After enduring years of heartbreak and disappointment, the 33-year-old finally turned to IVF for help.
“I lost eight babies in 12 years. We had tried for so long. We were happy to do anything we could to get pregnant,” she said.
She said doctors told her it was unlikely she would have another baby because she had severe endometriosis.
When she was told a painful procedure called endometrial scratching might boost her chances of conceiving, she did not hesitate.
“They told me the scratching made the uterus more sticky during IVF,” she said.
A doctor inserted a catheter into Ms Ross’s uterus and used it to superficially wound the lining.
The theory is that the scarring causes inflammation, which makes it easier for embryos to implant in the uterus.
Ms Ross described endometrial scratching as eight out of 10 on the pain scale.
“I was in pain for a week,” she said.
She got pregnant a month after the procedure, and went on to have a healthy baby girl she named Jessica.
But a new global study has cast doubt on whether the procedure played any role in Ms Ross’s successful pregnancy.
Experts find no evidence that endometrial scratching works
A group of fertility researchers from around the world compared the number of live births from women who underwent endometrial scratching to those who didn’t.
Of the 1,364 women studied, 180 women had babies in the group that had endometrial scratching, while there were 176 births in the control group.
Researchers concluded that the procedure, which is widely offered by clinics across Australia, did nothing to boost a woman’s chances of getting pregnant through IVF, describing it as “painful and pointless”.
Study lead Professor Cindy Farquhar from the University of Auckland said it was clear the procedure did not boost a woman’s chance of giving birth.
“On the basis of this study — which is the biggest and most robust to date — we would encourage IVF clinics to stop offering it,” she said.
The research has been published in the prestigious medical journal, the New England Journal of Medicine.
More than 80 per cent of Australian fertility clinics offer endometrial scratching, usually to couples who have failed to get pregnant after several rounds of IVF.
The procedure can cost up to $700.
VARTA offers support and information to couples struggling with fertility.
Ms Johnson believes many would-be parents are desperate for success, and may put themselves through dubious procedures in a bid to get pregnant.
“Couples going through IVF are extremely vulnerable, and clinics have an obligation to inform patients about treatments that can cause pain and won’t increase the chance of conception,” she said.

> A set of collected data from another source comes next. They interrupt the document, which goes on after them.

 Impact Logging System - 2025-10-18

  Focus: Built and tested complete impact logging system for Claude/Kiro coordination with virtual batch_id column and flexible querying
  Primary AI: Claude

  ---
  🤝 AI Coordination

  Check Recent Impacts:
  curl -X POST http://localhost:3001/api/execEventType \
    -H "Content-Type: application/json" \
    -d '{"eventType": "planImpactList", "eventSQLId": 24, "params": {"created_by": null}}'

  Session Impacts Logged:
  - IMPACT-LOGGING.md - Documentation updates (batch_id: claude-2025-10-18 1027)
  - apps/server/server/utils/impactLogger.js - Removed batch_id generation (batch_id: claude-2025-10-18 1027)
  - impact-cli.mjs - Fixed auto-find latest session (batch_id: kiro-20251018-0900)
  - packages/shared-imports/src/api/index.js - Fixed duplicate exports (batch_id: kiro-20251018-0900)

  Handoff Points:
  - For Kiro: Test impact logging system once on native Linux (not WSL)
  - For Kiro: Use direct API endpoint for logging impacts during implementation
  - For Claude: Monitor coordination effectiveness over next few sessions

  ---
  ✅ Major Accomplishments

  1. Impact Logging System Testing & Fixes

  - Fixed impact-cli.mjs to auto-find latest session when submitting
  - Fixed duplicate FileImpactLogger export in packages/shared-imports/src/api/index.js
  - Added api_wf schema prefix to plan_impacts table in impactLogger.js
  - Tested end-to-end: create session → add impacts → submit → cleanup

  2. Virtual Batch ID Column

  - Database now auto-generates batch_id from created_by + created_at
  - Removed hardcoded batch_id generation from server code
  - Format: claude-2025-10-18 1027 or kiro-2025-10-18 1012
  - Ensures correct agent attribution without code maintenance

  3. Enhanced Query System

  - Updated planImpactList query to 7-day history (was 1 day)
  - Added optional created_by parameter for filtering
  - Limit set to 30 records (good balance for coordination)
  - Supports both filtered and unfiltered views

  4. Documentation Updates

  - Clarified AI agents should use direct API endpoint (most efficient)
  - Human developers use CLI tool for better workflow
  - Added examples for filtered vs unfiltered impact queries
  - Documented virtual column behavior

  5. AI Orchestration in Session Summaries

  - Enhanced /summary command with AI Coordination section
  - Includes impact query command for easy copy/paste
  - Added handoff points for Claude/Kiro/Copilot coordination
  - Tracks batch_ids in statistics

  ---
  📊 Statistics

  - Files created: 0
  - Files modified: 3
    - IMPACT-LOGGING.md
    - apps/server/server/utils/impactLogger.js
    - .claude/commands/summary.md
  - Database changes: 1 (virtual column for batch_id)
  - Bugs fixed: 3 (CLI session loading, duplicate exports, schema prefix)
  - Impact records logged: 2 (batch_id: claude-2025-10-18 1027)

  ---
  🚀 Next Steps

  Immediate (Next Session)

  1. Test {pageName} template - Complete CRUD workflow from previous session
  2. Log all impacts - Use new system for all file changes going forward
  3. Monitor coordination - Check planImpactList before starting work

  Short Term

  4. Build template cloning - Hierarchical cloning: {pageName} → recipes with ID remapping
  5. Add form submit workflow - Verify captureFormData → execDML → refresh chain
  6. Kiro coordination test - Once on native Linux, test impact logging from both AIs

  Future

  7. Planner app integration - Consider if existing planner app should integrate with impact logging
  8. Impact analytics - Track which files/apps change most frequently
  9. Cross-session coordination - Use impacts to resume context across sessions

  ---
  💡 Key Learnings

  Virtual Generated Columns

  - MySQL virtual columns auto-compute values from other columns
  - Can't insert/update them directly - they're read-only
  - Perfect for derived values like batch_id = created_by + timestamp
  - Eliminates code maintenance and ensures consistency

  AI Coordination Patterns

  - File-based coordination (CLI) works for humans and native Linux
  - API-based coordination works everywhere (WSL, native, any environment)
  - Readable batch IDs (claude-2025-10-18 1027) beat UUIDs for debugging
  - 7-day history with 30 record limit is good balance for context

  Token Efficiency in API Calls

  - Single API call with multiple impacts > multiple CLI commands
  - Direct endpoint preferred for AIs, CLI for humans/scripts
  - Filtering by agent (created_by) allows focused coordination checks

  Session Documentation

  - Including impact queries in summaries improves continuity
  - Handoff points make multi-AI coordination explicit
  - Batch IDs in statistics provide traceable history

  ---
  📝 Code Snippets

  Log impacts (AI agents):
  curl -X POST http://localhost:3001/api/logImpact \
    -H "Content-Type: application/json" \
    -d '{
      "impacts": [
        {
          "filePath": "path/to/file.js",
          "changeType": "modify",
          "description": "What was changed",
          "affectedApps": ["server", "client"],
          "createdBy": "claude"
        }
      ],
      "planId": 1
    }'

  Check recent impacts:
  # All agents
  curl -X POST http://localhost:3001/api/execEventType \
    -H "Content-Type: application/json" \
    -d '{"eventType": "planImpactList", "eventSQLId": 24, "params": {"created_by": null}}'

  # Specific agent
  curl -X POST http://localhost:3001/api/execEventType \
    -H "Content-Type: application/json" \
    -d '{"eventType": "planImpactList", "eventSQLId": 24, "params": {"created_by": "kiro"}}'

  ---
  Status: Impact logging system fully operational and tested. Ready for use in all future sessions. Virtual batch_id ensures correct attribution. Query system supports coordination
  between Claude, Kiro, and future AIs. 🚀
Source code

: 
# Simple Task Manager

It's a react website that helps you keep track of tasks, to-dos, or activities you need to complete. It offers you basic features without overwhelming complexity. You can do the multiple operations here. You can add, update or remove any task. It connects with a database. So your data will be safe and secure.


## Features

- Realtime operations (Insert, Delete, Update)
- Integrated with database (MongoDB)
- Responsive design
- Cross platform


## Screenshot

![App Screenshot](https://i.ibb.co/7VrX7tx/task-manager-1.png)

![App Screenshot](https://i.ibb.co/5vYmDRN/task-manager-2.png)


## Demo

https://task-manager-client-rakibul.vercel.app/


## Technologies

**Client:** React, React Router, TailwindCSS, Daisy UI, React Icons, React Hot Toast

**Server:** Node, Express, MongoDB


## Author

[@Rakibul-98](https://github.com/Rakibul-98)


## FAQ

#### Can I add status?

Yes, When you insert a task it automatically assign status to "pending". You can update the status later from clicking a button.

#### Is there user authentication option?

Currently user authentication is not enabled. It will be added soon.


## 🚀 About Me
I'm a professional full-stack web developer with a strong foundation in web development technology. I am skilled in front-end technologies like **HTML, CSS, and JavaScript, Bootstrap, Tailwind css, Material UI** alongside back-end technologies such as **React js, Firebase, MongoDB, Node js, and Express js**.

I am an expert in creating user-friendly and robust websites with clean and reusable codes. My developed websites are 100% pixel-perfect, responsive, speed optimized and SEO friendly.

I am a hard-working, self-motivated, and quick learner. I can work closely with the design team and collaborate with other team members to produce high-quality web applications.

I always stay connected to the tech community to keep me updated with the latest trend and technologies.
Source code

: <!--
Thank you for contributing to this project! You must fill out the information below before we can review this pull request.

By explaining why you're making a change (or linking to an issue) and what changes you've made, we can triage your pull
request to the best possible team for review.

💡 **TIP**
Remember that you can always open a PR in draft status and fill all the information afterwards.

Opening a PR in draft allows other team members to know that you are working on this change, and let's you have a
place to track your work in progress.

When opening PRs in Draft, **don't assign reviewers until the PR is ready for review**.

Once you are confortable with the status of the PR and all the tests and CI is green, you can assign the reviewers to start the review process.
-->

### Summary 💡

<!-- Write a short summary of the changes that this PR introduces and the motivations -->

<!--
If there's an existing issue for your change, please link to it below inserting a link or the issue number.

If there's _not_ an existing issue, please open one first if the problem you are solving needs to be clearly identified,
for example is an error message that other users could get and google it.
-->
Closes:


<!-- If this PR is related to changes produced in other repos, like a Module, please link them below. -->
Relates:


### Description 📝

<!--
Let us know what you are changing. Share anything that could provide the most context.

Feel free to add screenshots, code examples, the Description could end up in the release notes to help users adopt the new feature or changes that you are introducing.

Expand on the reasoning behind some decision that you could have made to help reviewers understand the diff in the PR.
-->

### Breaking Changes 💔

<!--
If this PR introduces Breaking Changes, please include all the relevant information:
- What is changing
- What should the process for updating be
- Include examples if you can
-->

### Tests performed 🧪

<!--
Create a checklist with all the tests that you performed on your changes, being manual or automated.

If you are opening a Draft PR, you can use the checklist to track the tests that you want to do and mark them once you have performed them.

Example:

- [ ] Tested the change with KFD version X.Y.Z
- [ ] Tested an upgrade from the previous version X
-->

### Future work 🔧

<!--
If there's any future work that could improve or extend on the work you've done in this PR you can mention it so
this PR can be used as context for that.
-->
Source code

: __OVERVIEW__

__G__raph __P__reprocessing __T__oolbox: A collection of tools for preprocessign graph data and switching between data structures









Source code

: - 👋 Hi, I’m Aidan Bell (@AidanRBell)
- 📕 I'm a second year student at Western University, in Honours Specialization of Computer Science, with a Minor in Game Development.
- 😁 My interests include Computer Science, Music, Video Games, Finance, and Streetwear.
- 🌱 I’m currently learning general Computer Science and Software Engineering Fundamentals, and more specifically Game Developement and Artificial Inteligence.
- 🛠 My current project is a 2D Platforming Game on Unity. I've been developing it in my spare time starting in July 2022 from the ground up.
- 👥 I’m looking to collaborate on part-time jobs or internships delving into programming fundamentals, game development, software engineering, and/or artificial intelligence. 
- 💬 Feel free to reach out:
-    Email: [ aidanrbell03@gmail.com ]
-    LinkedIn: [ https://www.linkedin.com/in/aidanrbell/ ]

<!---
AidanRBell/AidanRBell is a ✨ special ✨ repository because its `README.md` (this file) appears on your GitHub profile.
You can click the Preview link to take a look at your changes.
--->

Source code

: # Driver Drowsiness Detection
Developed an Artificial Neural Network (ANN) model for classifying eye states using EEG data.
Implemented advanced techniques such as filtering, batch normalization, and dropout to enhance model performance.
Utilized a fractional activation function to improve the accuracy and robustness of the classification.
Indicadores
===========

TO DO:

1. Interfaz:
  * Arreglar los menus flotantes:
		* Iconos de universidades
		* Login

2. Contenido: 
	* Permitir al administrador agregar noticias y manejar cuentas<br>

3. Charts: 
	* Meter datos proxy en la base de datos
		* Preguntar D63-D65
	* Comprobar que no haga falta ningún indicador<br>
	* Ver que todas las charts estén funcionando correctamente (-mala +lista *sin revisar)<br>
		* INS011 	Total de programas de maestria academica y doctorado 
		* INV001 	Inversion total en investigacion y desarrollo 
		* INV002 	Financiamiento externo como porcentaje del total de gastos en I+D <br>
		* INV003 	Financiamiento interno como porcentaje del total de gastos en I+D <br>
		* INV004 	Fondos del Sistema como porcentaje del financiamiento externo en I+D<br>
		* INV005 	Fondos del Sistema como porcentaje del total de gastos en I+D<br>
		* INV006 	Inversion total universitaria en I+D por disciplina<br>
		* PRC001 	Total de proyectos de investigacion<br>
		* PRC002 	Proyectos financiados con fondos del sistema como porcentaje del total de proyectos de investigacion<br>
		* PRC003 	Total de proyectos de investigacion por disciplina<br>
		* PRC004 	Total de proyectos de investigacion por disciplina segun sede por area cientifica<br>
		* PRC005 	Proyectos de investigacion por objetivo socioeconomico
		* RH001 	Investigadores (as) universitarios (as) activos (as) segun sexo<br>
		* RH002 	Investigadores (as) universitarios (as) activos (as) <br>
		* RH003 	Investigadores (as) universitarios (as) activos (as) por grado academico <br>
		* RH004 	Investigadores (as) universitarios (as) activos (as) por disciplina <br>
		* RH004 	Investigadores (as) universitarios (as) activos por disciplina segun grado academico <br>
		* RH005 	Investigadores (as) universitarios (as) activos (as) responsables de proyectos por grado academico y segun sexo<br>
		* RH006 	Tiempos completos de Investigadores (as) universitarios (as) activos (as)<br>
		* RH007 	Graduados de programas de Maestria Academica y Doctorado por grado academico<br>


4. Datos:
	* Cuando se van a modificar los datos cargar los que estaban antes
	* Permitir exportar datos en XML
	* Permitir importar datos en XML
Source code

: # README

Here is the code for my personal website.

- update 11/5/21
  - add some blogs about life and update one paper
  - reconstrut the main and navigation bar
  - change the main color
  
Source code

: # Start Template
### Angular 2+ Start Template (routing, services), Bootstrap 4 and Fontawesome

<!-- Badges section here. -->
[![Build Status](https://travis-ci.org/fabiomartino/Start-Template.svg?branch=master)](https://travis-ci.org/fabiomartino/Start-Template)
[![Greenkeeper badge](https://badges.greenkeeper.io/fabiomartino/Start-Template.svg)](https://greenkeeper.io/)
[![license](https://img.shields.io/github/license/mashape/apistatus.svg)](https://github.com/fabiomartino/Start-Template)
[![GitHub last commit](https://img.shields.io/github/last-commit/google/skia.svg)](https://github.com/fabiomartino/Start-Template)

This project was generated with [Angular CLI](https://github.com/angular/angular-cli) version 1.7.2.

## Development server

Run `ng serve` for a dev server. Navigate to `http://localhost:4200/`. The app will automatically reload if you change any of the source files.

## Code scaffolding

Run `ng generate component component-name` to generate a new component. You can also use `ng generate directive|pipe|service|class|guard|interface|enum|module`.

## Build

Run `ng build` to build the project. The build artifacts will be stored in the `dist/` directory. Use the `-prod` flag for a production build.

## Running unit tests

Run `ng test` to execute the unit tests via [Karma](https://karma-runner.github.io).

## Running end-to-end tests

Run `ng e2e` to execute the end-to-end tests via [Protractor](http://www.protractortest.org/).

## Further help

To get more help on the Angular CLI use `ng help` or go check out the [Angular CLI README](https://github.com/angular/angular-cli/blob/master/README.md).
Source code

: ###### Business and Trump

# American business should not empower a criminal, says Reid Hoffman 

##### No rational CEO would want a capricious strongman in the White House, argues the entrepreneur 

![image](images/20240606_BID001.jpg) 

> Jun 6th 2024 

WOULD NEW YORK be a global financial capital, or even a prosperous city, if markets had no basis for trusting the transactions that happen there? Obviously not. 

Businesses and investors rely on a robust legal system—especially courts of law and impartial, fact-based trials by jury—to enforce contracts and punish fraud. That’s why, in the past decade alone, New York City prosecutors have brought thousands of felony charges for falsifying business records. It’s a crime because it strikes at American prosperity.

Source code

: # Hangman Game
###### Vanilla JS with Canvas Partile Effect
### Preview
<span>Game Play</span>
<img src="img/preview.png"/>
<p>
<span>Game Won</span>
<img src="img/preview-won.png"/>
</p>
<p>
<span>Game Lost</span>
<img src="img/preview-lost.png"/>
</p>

Obstetrician Professor Ben Mol from Monash University said doctors had been offering couples the scratching procedure for many years, despite a real lack of strong scientific evidence that it worked.
“It is great news that we now know that this technique does not help,” he said.
“Luckily, we didn’t find it caused any harm, apart from bleeding and pain.”
He said other add-on IVF treatments such as steroids and treatments to reduce immune cells in the uterus should also undergo better evaluation.
“The concern is that there are more of these add-on therapies offered without a sound scientific base, and many will turn out not to be effective once properly evaluated,” he said.
IVF peak body says it should no longer recommend the scratch
Professor Luk Rombauts from the Fertility Society of Australia, which represents medical staff working in fertility clinics, said the study findings will change what advice is given to IVF patients.
“I would no longer recommend [endometrial scratching] for patients who come through the door for IVF,” he said.
However Professor Rombauts said some patients who had already had the scratching before becoming pregnant through IVF may still want it.
“I would like to think doctors would tell patients about the risks and benefits and the best available evidence,” he said.
“Patients often read a lot online about possible IVF treatments and we will need to educate our patients about this new evidence.”
Ms Ross said she would never know for sure what impact the scratching procedure had on her body, but believed it helped her conceive.
“I really don’t know if it helped, but I would ask for it again if I ever had IVF again,” she said.